Why does the Maxwell curl equation after incident on the boundary applies either to the instantaneous values of the field or to the amplitudes?

$$\mathbf{H}=\frac{1}{\mu\omega} \mathbf{k\times E}\;\;\;\;(incident)\;\;(2.49)$$

$$\mathbf{H^{'}}=\frac{1}{\mu\omega} \mathbf{k^{'}\times E^{'}}\;\;\;\;(reflected)\;\;(2.50)$$

$$\mathbf{H^{''}}=\frac{1}{\mu\omega} \mathbf{k^{''}\times E^{''}}\;\;\;\;(transmitted)\;\;(2.51)$$

It should be noted that the above equations apply either to the instantanous values of the fields or to the amplitudes, since the exponential factors $$\exp i(\mathbf{k\cdot r} -\omega t)$$, and so forth, are common to both the electric and associated magnetic fields.

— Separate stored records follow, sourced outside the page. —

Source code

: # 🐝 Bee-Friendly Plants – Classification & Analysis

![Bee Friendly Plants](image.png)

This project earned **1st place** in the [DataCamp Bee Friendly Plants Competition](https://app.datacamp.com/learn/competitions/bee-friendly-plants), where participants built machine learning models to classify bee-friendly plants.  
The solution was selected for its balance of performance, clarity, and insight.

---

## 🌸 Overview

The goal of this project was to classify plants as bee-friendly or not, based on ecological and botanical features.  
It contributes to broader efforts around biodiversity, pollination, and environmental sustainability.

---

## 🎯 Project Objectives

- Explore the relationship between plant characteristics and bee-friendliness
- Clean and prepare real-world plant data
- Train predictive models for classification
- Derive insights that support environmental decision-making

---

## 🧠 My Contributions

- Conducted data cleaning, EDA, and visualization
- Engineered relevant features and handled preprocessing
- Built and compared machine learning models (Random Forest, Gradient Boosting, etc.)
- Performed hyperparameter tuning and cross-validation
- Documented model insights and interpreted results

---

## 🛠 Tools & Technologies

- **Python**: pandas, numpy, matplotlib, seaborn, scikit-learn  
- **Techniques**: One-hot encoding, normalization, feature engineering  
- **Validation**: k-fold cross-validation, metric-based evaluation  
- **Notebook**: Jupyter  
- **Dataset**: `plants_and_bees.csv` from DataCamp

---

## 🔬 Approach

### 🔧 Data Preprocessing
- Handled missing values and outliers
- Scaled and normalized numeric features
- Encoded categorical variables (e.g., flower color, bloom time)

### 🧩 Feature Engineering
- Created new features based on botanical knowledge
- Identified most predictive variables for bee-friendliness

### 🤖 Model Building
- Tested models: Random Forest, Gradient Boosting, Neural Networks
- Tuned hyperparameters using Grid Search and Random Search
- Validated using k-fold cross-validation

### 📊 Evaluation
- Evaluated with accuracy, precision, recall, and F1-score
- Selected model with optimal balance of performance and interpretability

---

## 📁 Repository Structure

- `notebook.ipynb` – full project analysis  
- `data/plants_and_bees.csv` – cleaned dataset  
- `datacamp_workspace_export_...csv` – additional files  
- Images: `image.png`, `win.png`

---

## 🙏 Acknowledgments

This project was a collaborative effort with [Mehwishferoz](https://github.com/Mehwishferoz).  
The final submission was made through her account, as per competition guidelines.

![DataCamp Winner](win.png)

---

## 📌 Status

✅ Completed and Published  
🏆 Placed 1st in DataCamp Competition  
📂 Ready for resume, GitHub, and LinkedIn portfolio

I am trying to understand the paragraph written in the picture.

I understand that when the light incident at a boundary, there will be part of the light that gets transmitted and some of it gets reflected and We get these equations.

I don't understand the reason for the statement that "above equations apply either to the instantaneous values of the fields or to the amplitudes".

The instantaneous electric and magnetic fields are \begin{align} \mathbf{E}(\mathbf{r},t) &= \mathbf{E}_0 e^{i(\mathbf{k}\cdot\mathbf{r} - \omega t)}\\ \mathbf{H}(\mathbf{r},t) &= \mathbf{H}_0 e^{i(\mathbf{k}\cdot\mathbf{r} - \omega t)} \end{align} and $$\mathbf{E}_0$$, $$\mathbf{H}_0$$ are the amplitudes.
If we have \begin{align} \mathbf{H} = \frac{1}{\mu \omega}\mathbf{k}\times \mathbf{E}, \end{align} for the fields, then this means \begin{align} \mathbf{H}_0 e^{i(\mathbf{k}\cdot\mathbf{r} - \omega t)} = \frac{1}{\mu \omega}\mathbf{k}\times\mathbf{E}_0 e^{i(\mathbf{k}\cdot\mathbf{r} - \omega t)}. \end{align} Since the same (scalar, non-zero) factor $$e^{i(\mathbf{k}\cdot\mathbf{r} - \omega t)}$$ appears on both sides, we can cancel it to get \begin{align} \mathbf{H}_0 = \frac{1}{\mu \omega} \mathbf{k}\times \mathbf{E}_0 \end{align} So the relation $$\mathbf{H} = \frac{1}{\mu \omega}\mathbf{k}\times \mathbf{E},$$ applies to both the instantaneous fields $$\mathbf{E}(\mathbf{r},t)$$, $$\mathbf{H}(\mathbf{r},t)$$ and the amplitudes $$\mathbf{E}_0$$, $$\mathbf{H}_0$$.